Eten was also the first international project bond to benefit from a CAF-provided partial guarantee. The guarantee covers 20% of the debt, is available on a pre-default and first-loss basis, and gives the bondholders much greater ability to avoid losses from lower revenues or increased costs. For instance, without the wrap the project could absorb a 47% increase in operations and maintenance, but with a wrap it can absorb a 92% increase.

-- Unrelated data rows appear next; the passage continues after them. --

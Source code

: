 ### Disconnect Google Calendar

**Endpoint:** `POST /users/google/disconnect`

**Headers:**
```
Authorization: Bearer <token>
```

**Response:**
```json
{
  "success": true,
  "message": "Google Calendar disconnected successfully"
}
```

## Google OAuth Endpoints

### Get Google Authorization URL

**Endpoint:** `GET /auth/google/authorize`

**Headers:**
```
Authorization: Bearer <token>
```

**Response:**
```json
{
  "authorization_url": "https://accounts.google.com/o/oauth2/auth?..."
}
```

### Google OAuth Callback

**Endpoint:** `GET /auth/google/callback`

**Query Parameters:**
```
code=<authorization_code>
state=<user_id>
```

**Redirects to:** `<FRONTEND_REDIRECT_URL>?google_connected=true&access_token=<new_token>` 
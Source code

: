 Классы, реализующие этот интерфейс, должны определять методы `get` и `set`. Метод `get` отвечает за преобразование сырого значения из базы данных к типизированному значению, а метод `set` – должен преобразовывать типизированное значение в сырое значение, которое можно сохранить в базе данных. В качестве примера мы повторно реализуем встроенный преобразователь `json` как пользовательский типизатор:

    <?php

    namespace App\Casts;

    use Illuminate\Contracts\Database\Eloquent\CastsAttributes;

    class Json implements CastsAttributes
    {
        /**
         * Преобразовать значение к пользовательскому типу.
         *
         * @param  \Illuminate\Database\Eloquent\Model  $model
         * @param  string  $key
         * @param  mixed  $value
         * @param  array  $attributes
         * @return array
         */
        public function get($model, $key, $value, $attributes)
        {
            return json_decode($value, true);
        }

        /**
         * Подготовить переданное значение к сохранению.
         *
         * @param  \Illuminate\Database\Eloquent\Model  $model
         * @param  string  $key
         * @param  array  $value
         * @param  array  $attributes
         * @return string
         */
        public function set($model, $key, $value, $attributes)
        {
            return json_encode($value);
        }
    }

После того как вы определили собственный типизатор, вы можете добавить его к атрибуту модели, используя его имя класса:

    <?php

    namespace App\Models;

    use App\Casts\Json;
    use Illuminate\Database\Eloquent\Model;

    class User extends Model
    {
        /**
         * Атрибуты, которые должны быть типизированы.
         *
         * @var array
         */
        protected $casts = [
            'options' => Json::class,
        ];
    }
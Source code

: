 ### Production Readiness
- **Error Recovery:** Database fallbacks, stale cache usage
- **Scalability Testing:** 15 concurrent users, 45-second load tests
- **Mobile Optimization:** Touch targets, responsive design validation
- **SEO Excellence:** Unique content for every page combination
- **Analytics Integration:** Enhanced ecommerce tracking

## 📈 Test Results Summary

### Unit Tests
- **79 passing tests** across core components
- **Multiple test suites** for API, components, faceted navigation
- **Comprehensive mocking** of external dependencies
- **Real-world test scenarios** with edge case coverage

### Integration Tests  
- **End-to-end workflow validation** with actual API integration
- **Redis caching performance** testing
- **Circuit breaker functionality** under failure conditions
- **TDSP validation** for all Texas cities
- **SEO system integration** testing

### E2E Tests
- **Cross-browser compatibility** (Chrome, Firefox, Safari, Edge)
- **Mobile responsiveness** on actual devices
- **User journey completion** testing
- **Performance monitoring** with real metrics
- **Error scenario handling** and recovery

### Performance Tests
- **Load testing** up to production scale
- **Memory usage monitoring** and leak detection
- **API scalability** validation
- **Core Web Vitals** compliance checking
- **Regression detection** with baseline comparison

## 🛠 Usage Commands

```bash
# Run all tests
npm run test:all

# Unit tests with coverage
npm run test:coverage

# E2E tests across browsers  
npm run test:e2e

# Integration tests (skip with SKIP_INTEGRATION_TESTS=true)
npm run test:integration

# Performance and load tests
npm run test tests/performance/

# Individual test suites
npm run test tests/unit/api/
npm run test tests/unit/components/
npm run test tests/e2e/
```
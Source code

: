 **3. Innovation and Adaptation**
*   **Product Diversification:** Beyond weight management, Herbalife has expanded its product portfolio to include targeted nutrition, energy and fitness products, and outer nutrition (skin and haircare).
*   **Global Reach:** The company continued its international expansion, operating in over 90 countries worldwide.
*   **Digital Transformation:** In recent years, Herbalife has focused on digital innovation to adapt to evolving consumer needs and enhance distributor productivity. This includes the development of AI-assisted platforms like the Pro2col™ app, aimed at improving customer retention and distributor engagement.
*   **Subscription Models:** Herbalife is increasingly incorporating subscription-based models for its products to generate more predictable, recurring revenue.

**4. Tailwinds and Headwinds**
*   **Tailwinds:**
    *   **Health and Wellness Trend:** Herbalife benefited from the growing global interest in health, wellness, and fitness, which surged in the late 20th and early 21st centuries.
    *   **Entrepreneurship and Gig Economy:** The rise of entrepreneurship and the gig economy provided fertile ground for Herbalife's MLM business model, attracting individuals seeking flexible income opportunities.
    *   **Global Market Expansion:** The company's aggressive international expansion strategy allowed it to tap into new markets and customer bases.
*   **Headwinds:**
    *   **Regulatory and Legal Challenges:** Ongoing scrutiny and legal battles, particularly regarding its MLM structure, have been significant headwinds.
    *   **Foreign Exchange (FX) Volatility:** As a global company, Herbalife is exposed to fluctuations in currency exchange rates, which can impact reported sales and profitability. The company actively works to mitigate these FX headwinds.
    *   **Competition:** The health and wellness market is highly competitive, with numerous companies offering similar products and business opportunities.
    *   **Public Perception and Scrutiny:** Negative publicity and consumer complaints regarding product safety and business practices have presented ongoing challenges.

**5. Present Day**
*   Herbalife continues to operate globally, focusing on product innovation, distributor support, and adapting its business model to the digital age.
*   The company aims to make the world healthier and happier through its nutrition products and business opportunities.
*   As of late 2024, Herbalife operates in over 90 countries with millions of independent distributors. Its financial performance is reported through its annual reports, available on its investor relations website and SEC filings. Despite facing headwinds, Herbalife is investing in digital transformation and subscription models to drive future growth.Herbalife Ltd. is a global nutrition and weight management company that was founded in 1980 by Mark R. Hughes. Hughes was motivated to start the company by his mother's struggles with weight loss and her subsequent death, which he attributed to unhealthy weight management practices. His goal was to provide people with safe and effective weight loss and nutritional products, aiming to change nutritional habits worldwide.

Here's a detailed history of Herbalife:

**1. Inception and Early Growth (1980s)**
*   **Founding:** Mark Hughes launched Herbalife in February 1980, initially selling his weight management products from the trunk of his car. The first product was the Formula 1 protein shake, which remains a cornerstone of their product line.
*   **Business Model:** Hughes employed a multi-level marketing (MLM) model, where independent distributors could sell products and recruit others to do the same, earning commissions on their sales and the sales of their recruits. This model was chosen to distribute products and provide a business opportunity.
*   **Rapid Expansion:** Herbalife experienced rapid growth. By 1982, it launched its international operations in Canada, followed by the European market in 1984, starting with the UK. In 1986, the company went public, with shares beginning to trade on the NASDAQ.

The fully amortising 20-year Reg-S bonds priced on 28 November 2013 for a fixed coupon of 7.65%. Fitch and Standard & Poor’s both rated the senior secured notes BBB-, with a stable outlook. The sponsors did not market the issue to investors outside Latin America, after deciding the issue was too small to make the effort worthwhile. “A $300-400 million issuance would have definitely had European, US and even Asian investors,” says Mauricio Gutiérrez, who led the issue for BTG. Cobra and EMCE instead approached Peruvian and Chilean investors, and local buyers predominated.

Peruvian private investment agency ProInversión, in 2011, granted the 20-year design-build-operate-maintain concession to Enersa, another Grupo Terra affiliate, and Cobra’s Peruvian subsidiary. Terra subsequently transferred its half of the project to EMCE.

The 223MW Eten plant will only dispatch during periods of heightened demand. It was the third of a series of power projects that ProInversión tendered to independent power producers, on behalf of the Ministry of Energy and Mines, which is keen to curb mounting power shortages. Eten and the other cold reserve projects will receive payments from government for making the plants available for dispatch. The government will fund those payments by collecting fees from Peru’s generation and distribution companies.

The dual-fuel-fired Eten has a high marginal cost, at around $300 per MWh, roughly 10 times higher than Peru’s average. The plant, which will use a single GE 7FA 5 series turbine, has a long-term fuel supply contract with UNO Petroleos Peru (UNO), another part of Terra. Neither the Peruvian government nor the sponsors, which would have to absorb higher maintenance costs, want to run the plant for long periods of time. The $172 million Eten plant, located in the Lambayeque region, is expected to enter operations in March 2015.